[Stored items from a collection]
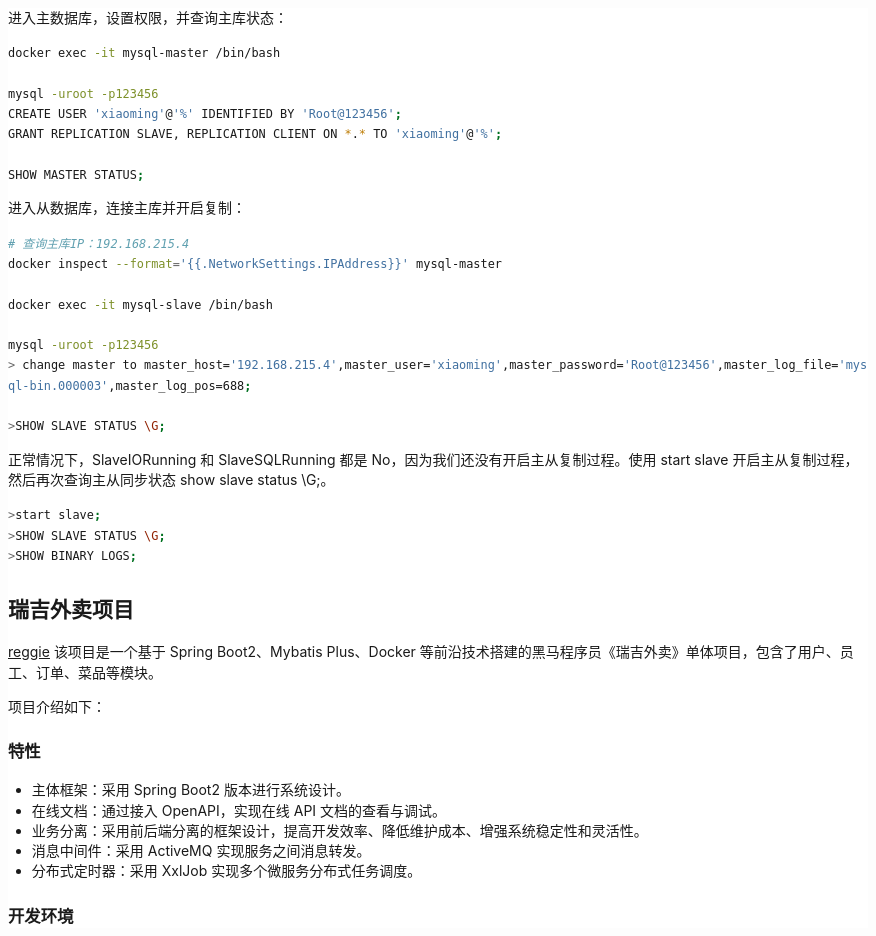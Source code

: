 进入主数据库，设置权限，并查询主库状态：

```bash
docker exec -it mysql-master /bin/bash

mysql -uroot -p123456
CREATE USER 'xiaoming'@'%' IDENTIFIED BY 'Root@123456';
GRANT REPLICATION SLAVE, REPLICATION CLIENT ON *.* TO 'xiaoming'@'%';

SHOW MASTER STATUS;
```



进入从数据库，连接主库并开启复制：

```bash
# 查询主库IP：192.168.215.4
docker inspect --format='{{.NetworkSettings.IPAddress}}' mysql-master

docker exec -it mysql-slave /bin/bash

mysql -uroot -p123456
> change master to master_host='192.168.215.4',master_user='xiaoming',master_password='Root@123456',master_log_file='mysql-bin.000003',master_log_pos=688;

>SHOW SLAVE STATUS \G;
```

正常情况下，SlaveIORunning 和 SlaveSQLRunning 都是 No，因为我们还没有开启主从复制过程。使用 start slave 开启主从复制过程，然后再次查询主从同步状态 show slave status \G;。

```bash
>start slave;
>SHOW SLAVE STATUS \G;
>SHOW BINARY LOGS;
```



## 瑞吉外卖项目

 [reggie](https://github.com/chensoul/reggie) 该项目是一个基于 Spring Boot2、Mybatis Plus、Docker 等前沿技术搭建的黑马程序员《瑞吉外卖》单体项目，包含了用户、员工、订单、菜品等模块。

项目介绍如下：

### 特性

- 主体框架：采用 Spring Boot2 版本进行系统设计。
- 在线文档：通过接入 OpenAPI，实现在线 API 文档的查看与调试。
- 业务分离：采用前后端分离的框架设计，提高开发效率、降低维护成本、增强系统稳定性和灵活性。
- 消息中间件：采用 ActiveMQ 实现服务之间消息转发。
- 分布式定时器：采用 XxlJob 实现多个微服务分布式任务调度。

### 开发环境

**What is expected:** With the pictures removed, the entries above should be transcribed exactly.

**Output for this exercise:**
Source code

: 进入主数据库，设置权限，并查询主库状态：

```bash
docker exec -it mysql-master /bin/bash

mysql -uroot -p123456
CREATE USER 'xiaoming'@'%' IDENTIFIED BY 'Root@123456';
GRANT REPLICATION SLAVE, REPLICATION CLIENT ON *.* TO 'xiaoming'@'%';

SHOW MASTER STATUS;
```



进入从数据库，连接主库并开启复制：

```bash
# 查询主库IP：192.168.215.4
docker inspect --format='{{.NetworkSettings.IPAddress}}' mysql-master

docker exec -it mysql-slave /bin/bash

mysql -uroot -p123456
> change master to master_host='192.168.215.4',master_user='xiaoming',master_password='Root@123456',master_log_file='mysql-bin.000003',master_log_pos=688;

>SHOW SLAVE STATUS \G;
```

正常情况下，SlaveIORunning 和 SlaveSQLRunning 都是 No，因为我们还没有开启主从复制过程。使用 start slave 开启主从复制过程，然后再次查询主从同步状态 show slave status \G;。

```bash
>start slave;
>SHOW SLAVE STATUS \G;
>SHOW BINARY LOGS;
```



## 瑞吉外卖项目

 [reggie](https://github.com/chensoul/reggie) 该项目是一个基于 Spring Boot2、Mybatis Plus、Docker 等前沿技术搭建的黑马程序员《瑞吉外卖》单体项目，包含了用户、员工、订单、菜品等模块。

项目介绍如下：

### 特性

- 主体框架：采用 Spring Boot2 版本进行系统设计。
- 在线文档：通过接入 OpenAPI，实现在线 API 文档的查看与调试。
- 业务分离：采用前后端分离的框架设计，提高开发效率、降低维护成本、增强系统稳定性和灵活性。
- 消息中间件：采用 ActiveMQ 实现服务之间消息转发。
- 分布式定时器：采用 XxlJob 实现多个微服务分布式任务调度。

### 开发环境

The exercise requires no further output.